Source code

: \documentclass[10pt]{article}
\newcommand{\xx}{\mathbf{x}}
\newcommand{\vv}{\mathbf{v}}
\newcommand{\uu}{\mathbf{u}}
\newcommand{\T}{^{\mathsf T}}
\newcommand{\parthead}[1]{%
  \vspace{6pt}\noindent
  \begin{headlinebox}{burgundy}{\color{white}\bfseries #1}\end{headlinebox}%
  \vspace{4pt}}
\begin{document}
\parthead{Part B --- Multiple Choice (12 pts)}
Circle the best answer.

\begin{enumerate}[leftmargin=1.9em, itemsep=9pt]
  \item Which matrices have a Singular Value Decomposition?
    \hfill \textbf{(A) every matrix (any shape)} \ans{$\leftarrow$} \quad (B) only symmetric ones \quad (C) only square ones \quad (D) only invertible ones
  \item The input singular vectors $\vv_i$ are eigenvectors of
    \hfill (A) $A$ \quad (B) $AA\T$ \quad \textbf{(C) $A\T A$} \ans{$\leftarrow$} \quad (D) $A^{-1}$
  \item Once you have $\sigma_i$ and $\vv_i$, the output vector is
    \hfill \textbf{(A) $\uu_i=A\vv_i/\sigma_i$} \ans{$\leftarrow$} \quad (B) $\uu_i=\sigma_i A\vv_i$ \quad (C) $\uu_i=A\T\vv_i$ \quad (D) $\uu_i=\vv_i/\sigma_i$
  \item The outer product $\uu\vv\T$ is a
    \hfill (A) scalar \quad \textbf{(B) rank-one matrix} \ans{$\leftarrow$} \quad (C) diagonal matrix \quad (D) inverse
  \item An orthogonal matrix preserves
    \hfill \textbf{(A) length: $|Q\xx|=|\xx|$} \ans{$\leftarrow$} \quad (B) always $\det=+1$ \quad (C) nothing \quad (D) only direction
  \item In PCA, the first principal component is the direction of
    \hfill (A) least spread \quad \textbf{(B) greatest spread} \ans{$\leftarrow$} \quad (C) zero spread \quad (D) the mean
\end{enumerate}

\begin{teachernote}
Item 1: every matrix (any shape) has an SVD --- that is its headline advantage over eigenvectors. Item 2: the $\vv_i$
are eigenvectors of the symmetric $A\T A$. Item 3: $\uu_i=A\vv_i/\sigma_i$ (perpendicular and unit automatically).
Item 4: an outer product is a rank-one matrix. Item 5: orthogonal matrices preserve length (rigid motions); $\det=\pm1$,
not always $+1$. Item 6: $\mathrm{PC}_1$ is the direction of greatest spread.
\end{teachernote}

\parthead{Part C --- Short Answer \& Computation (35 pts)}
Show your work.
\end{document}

TASK STATEMENT | Starting at the top of the records, copy every line exactly.

WRITTEN SOLUTION |
Source code

: \documentclass[10pt]{article}
\newcommand{\xx}{\mathbf{x}}
\newcommand{\vv}{\mathbf{v}}
\newcommand{\uu}{\mathbf{u}}
\newcommand{\T}{^{\mathsf T}}
\newcommand{\parthead}[1]{%
  \vspace{6pt}\noindent
  \begin{headlinebox}{burgundy}{\color{white}\bfseries #1}\end{headlinebox}%
  \vspace{4pt}}
\begin{document}
\parthead{Part B --- Multiple Choice (12 pts)}
Circle the best answer.

\begin{enumerate}[leftmargin=1.9em, itemsep=9pt]
  \item Which matrices have a Singular Value Decomposition?
    \hfill \textbf{(A) every matrix (any shape)} \ans{$\leftarrow$} \quad (B) only symmetric ones \quad (C) only square ones \quad (D) only invertible ones
  \item The input singular vectors $\vv_i$ are eigenvectors of
    \hfill (A) $A$ \quad (B) $AA\T$ \quad \textbf{(C) $A\T A$} \ans{$\leftarrow$} \quad (D) $A^{-1}$
  \item Once you have $\sigma_i$ and $\vv_i$, the output vector is
    \hfill \textbf{(A) $\uu_i=A\vv_i/\sigma_i$} \ans{$\leftarrow$} \quad (B) $\uu_i=\sigma_i A\vv_i$ \quad (C) $\uu_i=A\T\vv_i$ \quad (D) $\uu_i=\vv_i/\sigma_i$
  \item The outer product $\uu\vv\T$ is a
    \hfill (A) scalar \quad \textbf{(B) rank-one matrix} \ans{$\leftarrow$} \quad (C) diagonal matrix \quad (D) inverse
  \item An orthogonal matrix preserves
    \hfill \textbf{(A) length: $|Q\xx|=|\xx|$} \ans{$\leftarrow$} \quad (B) always $\det=+1$ \quad (C) nothing \quad (D) only direction
  \item In PCA, the first principal component is the direction of
    \hfill (A) least spread \quad \textbf{(B) greatest spread} \ans{$\leftarrow$} \quad (C) zero spread \quad (D) the mean
\end{enumerate}

\begin{teachernote}
Item 1: every matrix (any shape) has an SVD --- that is its headline advantage over eigenvectors. Item 2: the $\vv_i$
are eigenvectors of the symmetric $A\T A$. Item 3: $\uu_i=A\vv_i/\sigma_i$ (perpendicular and unit automatically).
Item 4: an outer product is a rank-one matrix. Item 5: orthogonal matrices preserve length (rigid motions); $\det=\pm1$,
not always $+1$. Item 6: $\mathrm{PC}_1$ is the direction of greatest spread.
\end{teachernote}

\parthead{Part C --- Short Answer \& Computation (35 pts)}
Show your work.
\end{document}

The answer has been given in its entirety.